Il va bien falloir se lancer dans la chronique du cinquième album d'Enablers. Plus d'un mois qu'il tourne et retourne sur la platine et je suis comme un lendemain d'élections départementales, je ne sais pas si je dois en rire ou en pleurer. C'est assurément l'album le plus introspectif, le plus spleenesque, le plus détendu et poétique du groupe de San Francisco. Et aussi le plus ennuyeux.
Certains jours, cet album passe largement au-dessus de ma pauvre petite vie de terrien, Enablers lévitant à des hauteurs tellement vertigineuses que ça ne m'en touche pas une. Des morceaux comme She Calls After You ou Good Shit, j'ai beau être attentif, je décroche toujours lamentablement avant la fin. Quand c'est pas l'album dans son entier pour peu que la concentration ne soit pas suffisante. Car bien sûr, ce n'est pas le genre d'album que tu écoutes en faisant la vaisselle. Une histoire d'équilibre sans doute ce Rightful Pivot, trouver le bon angle pour apprécier et se laisser envahir par les effluves mélancoliques et les passages atmosphériques plus marqués que d'habitude. Et parfois, ça marche. Des accords plus pénétrants que d'autres, deux guitares dont le maillage ouvrent des portes lumineuses, une ambiance nébuleuse débouchant vers un transport des sens où il est permis de s'élever avec le groupe comme sur le dernier titre Enopolis avec l'arrivée de la trompette de Paul Watson. Un poète/chanteur à la diction toujours aussi prenante (même si je ne pige pas un mot de ce qu'il dit) s'énervant (West Virginia) ou sortant des fuck tous les trois mots sur le morceau d'ouverture Went Right. Suffisant pour le suivre sans broncher. Enablers n'a pas perdu ses tours de magie. Cependant, Enablers apparaît moins tendu qu'auparavant et opte pour des chemins plus veloutés. Le nouveau batteur Sam Ospovat n'est sans doute pas étranger à cette évolution. Son jeu est plus fluide et free que son prédécesseur Doug Sharin dont la frappe était plus franche (et encore crédité aux arrangements sur deux titres, Solo et West Virginia). Les deux guitaristes Joe Goldring et Kevin Thomson mettent également moins d'ardeur et de génie pour tisser des tableaux de combats où la tension n'est plus aussi omniprésente. Coulé Enablers, lente chute dans le cotonneux.
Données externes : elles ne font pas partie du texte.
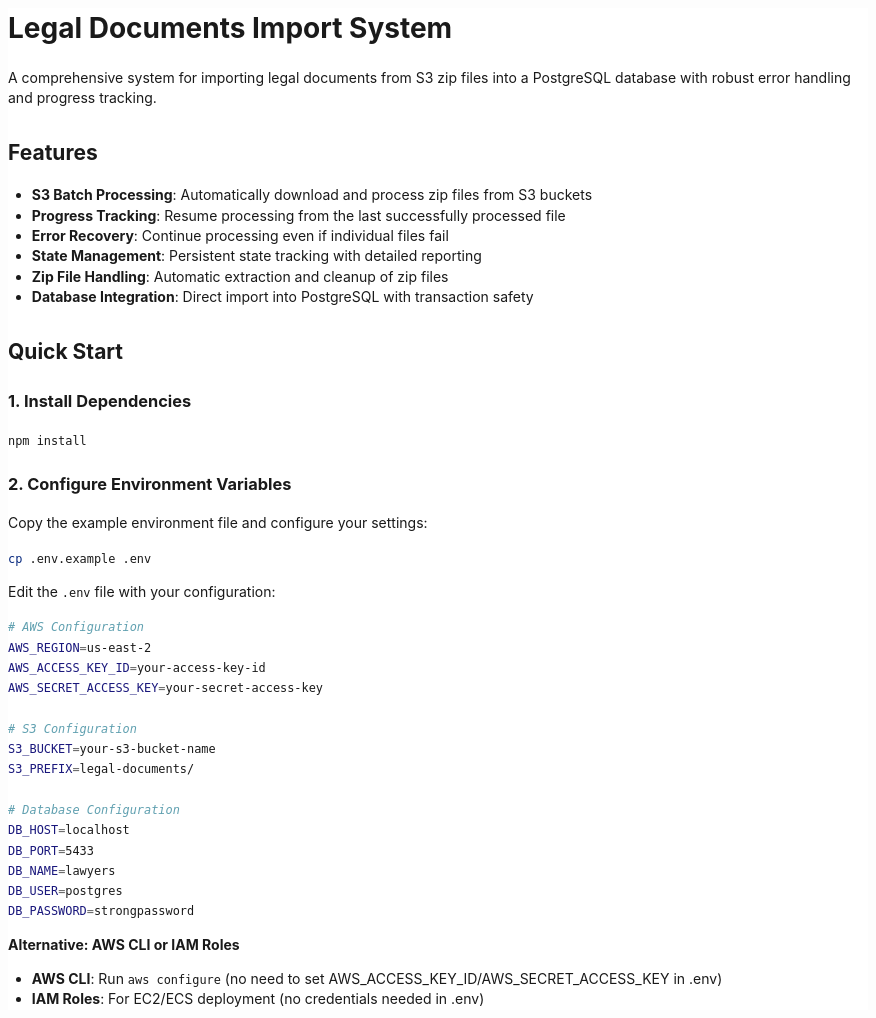 # Legal Documents Import System

A comprehensive system for importing legal documents from S3 zip files into a PostgreSQL database with robust error handling and progress tracking.

## Features

- **S3 Batch Processing**: Automatically download and process zip files from S3 buckets
- **Progress Tracking**: Resume processing from the last successfully processed file
- **Error Recovery**: Continue processing even if individual files fail
- **State Management**: Persistent state tracking with detailed reporting
- **Zip File Handling**: Automatic extraction and cleanup of zip files
- **Database Integration**: Direct import into PostgreSQL with transaction safety

## Quick Start

### 1. Install Dependencies

```bash
npm install
```

### 2. Configure Environment Variables

Copy the example environment file and configure your settings:

```bash
cp .env.example .env
```

Edit the `.env` file with your configuration:

```bash
# AWS Configuration
AWS_REGION=us-east-2
AWS_ACCESS_KEY_ID=your-access-key-id
AWS_SECRET_ACCESS_KEY=your-secret-access-key

# S3 Configuration
S3_BUCKET=your-s3-bucket-name
S3_PREFIX=legal-documents/

# Database Configuration
DB_HOST=localhost
DB_PORT=5433
DB_NAME=lawyers
DB_USER=postgres
DB_PASSWORD=strongpassword
```

**Alternative: AWS CLI or IAM Roles**
- **AWS CLI**: Run `aws configure` (no need to set AWS_ACCESS_KEY_ID/AWS_SECRET_ACCESS_KEY in .env)
- **IAM Roles**: For EC2/ECS deployment (no credentials needed in .env)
Alors on nage dans des compositions amoindries, dans l'entre-deux, des inspirations jaunies, le trop plein de subtilités qui laissent sur la bas-coté avant de revenir sur le devant, le temps de resserrer le propos, le temps d'un Look dont chacune des dix minutes n'est pas essentielle mais résume assez bien le jeu de montagnes russes sur lequel se ballade The Rightful Pivot. Entre atmosphère aérienne, limpide et envolée plus épique et entremêlée, chœur mélodieux de Kevin Thomson et sobre narration de Simonelli, arpèges tendant à s'effacer sous le poids du spleen avant que ces mêmes arpèges délivrent des sonorités envoûtantes.
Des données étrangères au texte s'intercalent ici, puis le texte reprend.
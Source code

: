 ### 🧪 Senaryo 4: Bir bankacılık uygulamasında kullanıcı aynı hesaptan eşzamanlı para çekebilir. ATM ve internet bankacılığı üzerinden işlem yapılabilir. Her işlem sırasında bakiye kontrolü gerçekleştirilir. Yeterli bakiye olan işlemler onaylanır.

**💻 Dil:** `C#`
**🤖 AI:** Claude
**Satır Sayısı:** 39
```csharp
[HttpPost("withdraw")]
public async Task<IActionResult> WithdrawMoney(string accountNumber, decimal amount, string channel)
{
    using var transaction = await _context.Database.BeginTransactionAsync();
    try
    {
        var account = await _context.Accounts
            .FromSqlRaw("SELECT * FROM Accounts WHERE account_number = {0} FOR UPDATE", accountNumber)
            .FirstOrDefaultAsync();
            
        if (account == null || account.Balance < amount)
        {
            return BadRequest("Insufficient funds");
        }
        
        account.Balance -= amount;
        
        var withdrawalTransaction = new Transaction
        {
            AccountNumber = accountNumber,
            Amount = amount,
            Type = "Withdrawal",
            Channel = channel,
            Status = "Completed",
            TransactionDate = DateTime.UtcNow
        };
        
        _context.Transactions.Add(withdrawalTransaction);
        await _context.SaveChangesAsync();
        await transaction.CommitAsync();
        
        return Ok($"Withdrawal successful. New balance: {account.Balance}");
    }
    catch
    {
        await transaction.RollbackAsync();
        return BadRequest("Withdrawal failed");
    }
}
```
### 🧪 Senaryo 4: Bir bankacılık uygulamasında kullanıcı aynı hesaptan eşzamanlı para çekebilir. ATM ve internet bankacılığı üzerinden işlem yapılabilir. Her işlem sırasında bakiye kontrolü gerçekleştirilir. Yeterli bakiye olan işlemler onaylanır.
Il est permis de passer à coté de The Rightful Pivot. Il est aussi permis de se laisser divaguer au gré de morceaux insaisissables, contemplatifs, délivrant d'obscurs moments de beauté. En tout cas, Enablers continue d'explorer son bout de terrain, de faire du Enablers tout en se laissant porter là où le vent les pousse, quitte à s'estomper dans le paysage.